** DIRECTIONS **
Every record must be restated exactly. Drop the images.

#### PROVIDED DATA ####

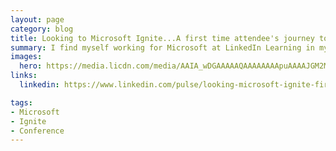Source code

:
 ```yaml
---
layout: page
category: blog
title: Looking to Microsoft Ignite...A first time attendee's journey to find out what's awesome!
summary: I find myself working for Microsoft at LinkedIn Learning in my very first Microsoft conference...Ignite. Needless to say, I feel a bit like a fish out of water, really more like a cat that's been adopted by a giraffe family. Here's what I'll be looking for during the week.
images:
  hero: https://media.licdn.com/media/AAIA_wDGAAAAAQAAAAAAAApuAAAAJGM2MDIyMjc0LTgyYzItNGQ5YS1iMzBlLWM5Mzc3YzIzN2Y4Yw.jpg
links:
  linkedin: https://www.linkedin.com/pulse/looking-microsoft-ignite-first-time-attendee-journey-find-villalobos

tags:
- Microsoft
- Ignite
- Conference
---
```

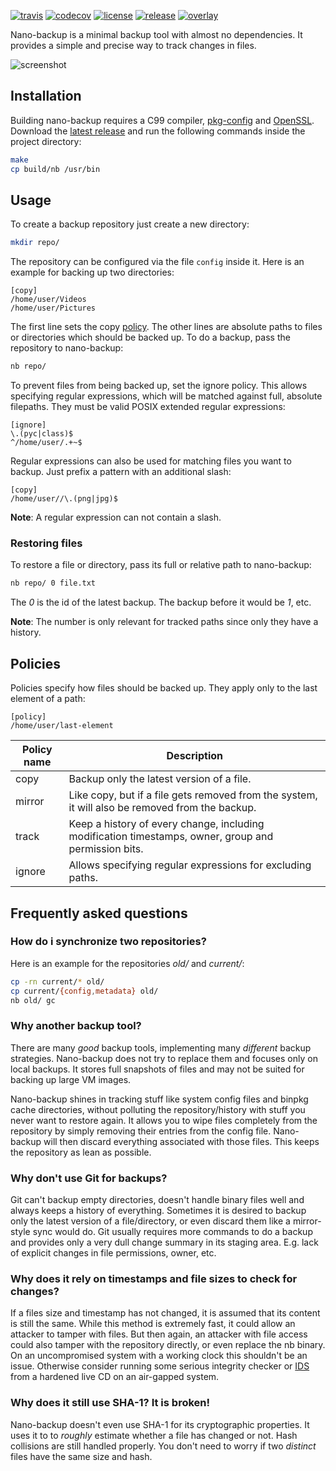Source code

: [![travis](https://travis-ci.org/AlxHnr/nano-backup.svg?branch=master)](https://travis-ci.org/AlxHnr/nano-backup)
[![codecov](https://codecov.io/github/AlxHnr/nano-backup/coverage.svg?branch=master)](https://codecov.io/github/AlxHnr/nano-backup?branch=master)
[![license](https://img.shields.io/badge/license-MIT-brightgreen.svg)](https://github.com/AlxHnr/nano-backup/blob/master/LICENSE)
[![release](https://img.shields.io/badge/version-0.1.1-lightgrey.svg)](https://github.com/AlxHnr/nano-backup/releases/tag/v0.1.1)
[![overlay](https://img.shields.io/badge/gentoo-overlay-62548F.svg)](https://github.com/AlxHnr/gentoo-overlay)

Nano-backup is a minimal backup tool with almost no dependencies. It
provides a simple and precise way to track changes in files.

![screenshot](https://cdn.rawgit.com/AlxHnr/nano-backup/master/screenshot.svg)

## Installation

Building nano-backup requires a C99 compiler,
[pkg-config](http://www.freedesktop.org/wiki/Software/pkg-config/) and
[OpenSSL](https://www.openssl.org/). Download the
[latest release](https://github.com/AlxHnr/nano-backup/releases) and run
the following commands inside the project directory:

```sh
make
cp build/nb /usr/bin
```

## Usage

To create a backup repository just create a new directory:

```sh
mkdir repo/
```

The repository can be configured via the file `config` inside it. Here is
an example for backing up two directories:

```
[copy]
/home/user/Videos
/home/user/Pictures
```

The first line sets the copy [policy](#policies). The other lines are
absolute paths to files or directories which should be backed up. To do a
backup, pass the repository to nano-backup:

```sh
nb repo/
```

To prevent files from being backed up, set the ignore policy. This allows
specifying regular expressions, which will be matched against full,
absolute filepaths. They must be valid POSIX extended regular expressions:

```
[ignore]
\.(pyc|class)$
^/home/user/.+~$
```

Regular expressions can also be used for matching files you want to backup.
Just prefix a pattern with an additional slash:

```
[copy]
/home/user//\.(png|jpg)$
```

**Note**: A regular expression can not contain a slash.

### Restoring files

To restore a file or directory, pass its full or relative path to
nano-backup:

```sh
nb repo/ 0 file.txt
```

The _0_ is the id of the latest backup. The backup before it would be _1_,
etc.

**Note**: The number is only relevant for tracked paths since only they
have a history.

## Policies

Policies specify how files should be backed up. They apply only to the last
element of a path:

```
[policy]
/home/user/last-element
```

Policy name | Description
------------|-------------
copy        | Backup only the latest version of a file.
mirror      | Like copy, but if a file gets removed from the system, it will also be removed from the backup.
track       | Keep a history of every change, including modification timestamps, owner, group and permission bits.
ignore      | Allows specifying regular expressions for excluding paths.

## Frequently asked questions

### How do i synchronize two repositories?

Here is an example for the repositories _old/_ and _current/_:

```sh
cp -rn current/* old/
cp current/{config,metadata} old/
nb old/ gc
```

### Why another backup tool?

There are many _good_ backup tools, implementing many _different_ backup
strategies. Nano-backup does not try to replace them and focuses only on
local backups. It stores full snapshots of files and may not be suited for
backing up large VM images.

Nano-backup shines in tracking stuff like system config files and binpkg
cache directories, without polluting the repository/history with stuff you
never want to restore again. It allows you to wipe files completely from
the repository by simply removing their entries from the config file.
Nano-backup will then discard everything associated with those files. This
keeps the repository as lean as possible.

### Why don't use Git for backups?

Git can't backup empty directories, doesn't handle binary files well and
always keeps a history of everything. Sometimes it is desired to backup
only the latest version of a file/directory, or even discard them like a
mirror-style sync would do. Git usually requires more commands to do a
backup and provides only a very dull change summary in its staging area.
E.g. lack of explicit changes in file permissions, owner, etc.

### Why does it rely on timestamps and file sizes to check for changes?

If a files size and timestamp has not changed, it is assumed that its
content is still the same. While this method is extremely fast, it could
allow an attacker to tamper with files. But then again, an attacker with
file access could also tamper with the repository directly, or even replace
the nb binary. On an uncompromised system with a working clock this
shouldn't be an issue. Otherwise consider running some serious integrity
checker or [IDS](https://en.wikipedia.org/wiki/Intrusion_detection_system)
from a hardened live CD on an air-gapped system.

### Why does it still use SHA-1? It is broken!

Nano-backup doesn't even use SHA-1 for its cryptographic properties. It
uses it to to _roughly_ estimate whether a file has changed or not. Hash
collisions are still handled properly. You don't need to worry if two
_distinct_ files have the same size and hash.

####

** RESULT OF THE EXERCISE **
Source code

:
 ```yaml
---
layout: page
category: blog
title: Looking to Microsoft Ignite...A first time attendee's journey to find out what's awesome!
summary: I find myself working for Microsoft at LinkedIn Learning in my very first Microsoft conference...Ignite. Needless to say, I feel a bit like a fish out of water, really more like a cat that's been adopted by a giraffe family. Here's what I'll be looking for during the week.
images:
  hero: https://media.licdn.com/media/AAIA_wDGAAAAAQAAAAAAAApuAAAAJGM2MDIyMjc0LTgyYzItNGQ5YS1iMzBlLWM5Mzc3YzIzN2Y4Yw.jpg
links:
  linkedin: https://www.linkedin.com/pulse/looking-microsoft-ignite-first-time-attendee-journey-find-villalobos

tags:
- Microsoft
- Ignite
- Conference
---
```

Source code

: [![travis](https://travis-ci.org/AlxHnr/nano-backup.svg?branch=master)](https://travis-ci.org/AlxHnr/nano-backup)
[![codecov](https://codecov.io/github/AlxHnr/nano-backup/coverage.svg?branch=master)](https://codecov.io/github/AlxHnr/nano-backup?branch=master)
[![license](https://img.shields.io/badge/license-MIT-brightgreen.svg)](https://github.com/AlxHnr/nano-backup/blob/master/LICENSE)
[![release](https://img.shields.io/badge/version-0.1.1-lightgrey.svg)](https://github.com/AlxHnr/nano-backup/releases/tag/v0.1.1)
[![overlay](https://img.shields.io/badge/gentoo-overlay-62548F.svg)](https://github.com/AlxHnr/gentoo-overlay)

Nano-backup is a minimal backup tool with almost no dependencies. It
provides a simple and precise way to track changes in files.

![screenshot](https://cdn.rawgit.com/AlxHnr/nano-backup/master/screenshot.svg)

## Installation

Building nano-backup requires a C99 compiler,
[pkg-config](http://www.freedesktop.org/wiki/Software/pkg-config/) and
[OpenSSL](https://www.openssl.org/). Download the
[latest release](https://github.com/AlxHnr/nano-backup/releases) and run
the following commands inside the project directory:

```sh
make
cp build/nb /usr/bin
```

## Usage

To create a backup repository just create a new directory:

```sh
mkdir repo/
```

The repository can be configured via the file `config` inside it. Here is
an example for backing up two directories:

```
[copy]
/home/user/Videos
/home/user/Pictures
```

The first line sets the copy [policy](#policies). The other lines are
absolute paths to files or directories which should be backed up. To do a
backup, pass the repository to nano-backup:

```sh
nb repo/
```

To prevent files from being backed up, set the ignore policy. This allows
specifying regular expressions, which will be matched against full,
absolute filepaths. They must be valid POSIX extended regular expressions:

```
[ignore]
\.(pyc|class)$
^/home/user/.+~$
```

Regular expressions can also be used for matching files you want to backup.
Just prefix a pattern with an additional slash:

```
[copy]
/home/user//\.(png|jpg)$
```

**Note**: A regular expression can not contain a slash.

### Restoring files

To restore a file or directory, pass its full or relative path to
nano-backup:

```sh
nb repo/ 0 file.txt
```

The _0_ is the id of the latest backup. The backup before it would be _1_,
etc.

**Note**: The number is only relevant for tracked paths since only they
have a history.

## Policies

Policies specify how files should be backed up. They apply only to the last
element of a path:

```
[policy]
/home/user/last-element
```

Policy name | Description
------------|-------------
copy        | Backup only the latest version of a file.
mirror      | Like copy, but if a file gets removed from the system, it will also be removed from the backup.
track       | Keep a history of every change, including modification timestamps, owner, group and permission bits.
ignore      | Allows specifying regular expressions for excluding paths.

## Frequently asked questions

### How do i synchronize two repositories?

Here is an example for the repositories _old/_ and _current/_:

```sh
cp -rn current/* old/
cp current/{config,metadata} old/
nb old/ gc
```

### Why another backup tool?

There are many _good_ backup tools, implementing many _different_ backup
strategies. Nano-backup does not try to replace them and focuses only on
local backups. It stores full snapshots of files and may not be suited for
backing up large VM images.

Nano-backup shines in tracking stuff like system config files and binpkg
cache directories, without polluting the repository/history with stuff you
never want to restore again. It allows you to wipe files completely from
the repository by simply removing their entries from the config file.
Nano-backup will then discard everything associated with those files. This
keeps the repository as lean as possible.

### Why don't use Git for backups?

Git can't backup empty directories, doesn't handle binary files well and
always keeps a history of everything. Sometimes it is desired to backup
only the latest version of a file/directory, or even discard them like a
mirror-style sync would do. Git usually requires more commands to do a
backup and provides only a very dull change summary in its staging area.
E.g. lack of explicit changes in file permissions, owner, etc.

### Why does it rely on timestamps and file sizes to check for changes?

If a files size and timestamp has not changed, it is assumed that its
content is still the same. While this method is extremely fast, it could
allow an attacker to tamper with files. But then again, an attacker with
file access could also tamper with the repository directly, or even replace
the nb binary. On an uncompromised system with a working clock this
shouldn't be an issue. Otherwise consider running some serious integrity
checker or [IDS](https://en.wikipedia.org/wiki/Intrusion_detection_system)
from a hardened live CD on an air-gapped system.

### Why does it still use SHA-1? It is broken!

Nano-backup doesn't even use SHA-1 for its cryptographic properties. It
uses it to to _roughly_ estimate whether a file has changed or not. Hash
collisions are still handled properly. You don't need to worry if two
_distinct_ files have the same size and hash.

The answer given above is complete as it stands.